Professeurs dans un lycée, Daniel et Laura fileraient le parfait amour si ce n’était cette difficulté pour Laura de tomber enceinte. Un jour, Mario, ancien ami d’enfance de Daniel, s’en vient le trouver pour lui demander de venir rendre visite à sa fille, Julia. Mal à l’aise, Daniel l’éconduit et quelques jours après, Mario prend un bain avec sa fille et se tranche les veines. Laura se propose aux services sociaux pour s’occuper de l’orpheline en attendant qu’un membre de la famille l’adopte. Ce qui trouble, sans qu’il puisse le lui avouer, Daniel à qui la petite fille rappelle un très désagréable et douloureux souvenir.

Toute la force de Childish games tient sur cette hésitation voulue et entretenue quant au genre dont il relèverait : drame ou film fantastique. Le scénario instille savamment le doute sur la nature réelle de Julia tandis que la mise en scène reflète l’aliénation de Daniel.
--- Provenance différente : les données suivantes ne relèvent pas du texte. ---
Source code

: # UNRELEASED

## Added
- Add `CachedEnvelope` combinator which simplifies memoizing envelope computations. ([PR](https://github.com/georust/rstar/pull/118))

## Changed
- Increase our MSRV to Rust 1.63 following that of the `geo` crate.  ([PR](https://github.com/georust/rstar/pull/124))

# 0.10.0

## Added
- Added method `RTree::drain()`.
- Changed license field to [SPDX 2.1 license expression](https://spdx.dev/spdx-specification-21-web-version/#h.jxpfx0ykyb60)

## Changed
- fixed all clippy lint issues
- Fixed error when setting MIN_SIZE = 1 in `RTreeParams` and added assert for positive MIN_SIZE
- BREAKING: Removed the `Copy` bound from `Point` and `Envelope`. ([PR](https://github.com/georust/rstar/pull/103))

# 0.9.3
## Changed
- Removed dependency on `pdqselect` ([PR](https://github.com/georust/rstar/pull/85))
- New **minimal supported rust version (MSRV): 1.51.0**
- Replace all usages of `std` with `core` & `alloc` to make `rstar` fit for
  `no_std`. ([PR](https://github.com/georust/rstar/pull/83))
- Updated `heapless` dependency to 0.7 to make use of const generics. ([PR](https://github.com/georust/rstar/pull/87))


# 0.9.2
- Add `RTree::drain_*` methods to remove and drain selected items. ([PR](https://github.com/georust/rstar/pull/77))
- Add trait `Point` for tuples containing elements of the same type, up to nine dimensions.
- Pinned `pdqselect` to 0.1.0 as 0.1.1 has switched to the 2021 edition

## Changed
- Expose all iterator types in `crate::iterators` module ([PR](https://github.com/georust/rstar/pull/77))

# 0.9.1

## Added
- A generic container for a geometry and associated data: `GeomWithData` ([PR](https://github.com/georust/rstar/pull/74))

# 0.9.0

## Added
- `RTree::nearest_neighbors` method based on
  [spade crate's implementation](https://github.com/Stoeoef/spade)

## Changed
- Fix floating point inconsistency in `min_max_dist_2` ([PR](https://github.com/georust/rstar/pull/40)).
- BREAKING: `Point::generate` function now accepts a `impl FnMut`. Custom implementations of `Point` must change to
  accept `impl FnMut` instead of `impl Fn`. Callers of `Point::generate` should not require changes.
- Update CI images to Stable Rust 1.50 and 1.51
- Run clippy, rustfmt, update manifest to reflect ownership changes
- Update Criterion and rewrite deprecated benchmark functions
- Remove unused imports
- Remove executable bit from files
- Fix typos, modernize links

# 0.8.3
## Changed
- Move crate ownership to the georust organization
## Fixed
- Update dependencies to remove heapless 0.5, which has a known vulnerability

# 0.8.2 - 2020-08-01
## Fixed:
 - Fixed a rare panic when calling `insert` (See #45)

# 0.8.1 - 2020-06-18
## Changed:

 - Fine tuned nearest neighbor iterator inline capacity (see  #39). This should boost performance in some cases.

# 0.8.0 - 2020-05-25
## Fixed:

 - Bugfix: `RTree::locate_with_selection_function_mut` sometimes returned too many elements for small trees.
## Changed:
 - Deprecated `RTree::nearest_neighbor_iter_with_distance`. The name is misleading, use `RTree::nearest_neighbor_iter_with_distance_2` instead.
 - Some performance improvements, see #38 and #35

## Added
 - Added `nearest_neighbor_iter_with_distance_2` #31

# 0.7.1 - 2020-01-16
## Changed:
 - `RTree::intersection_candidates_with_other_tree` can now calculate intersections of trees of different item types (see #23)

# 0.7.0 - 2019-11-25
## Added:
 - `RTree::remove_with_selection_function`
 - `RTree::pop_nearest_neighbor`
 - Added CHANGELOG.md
On peut regretter le final qui sacrifie sous la « nécessaire » loi du climax au détriment de l’ambiance précédemment créée : une séquence en porte-à-faux qui convoque dans le métrage nombre des poncifs et tics que celui-ci avait précédemment pourtant soigneusement évité : le décor dramatique (un à-pic), la folie émergée, le motif par trop caricatural du cimetière…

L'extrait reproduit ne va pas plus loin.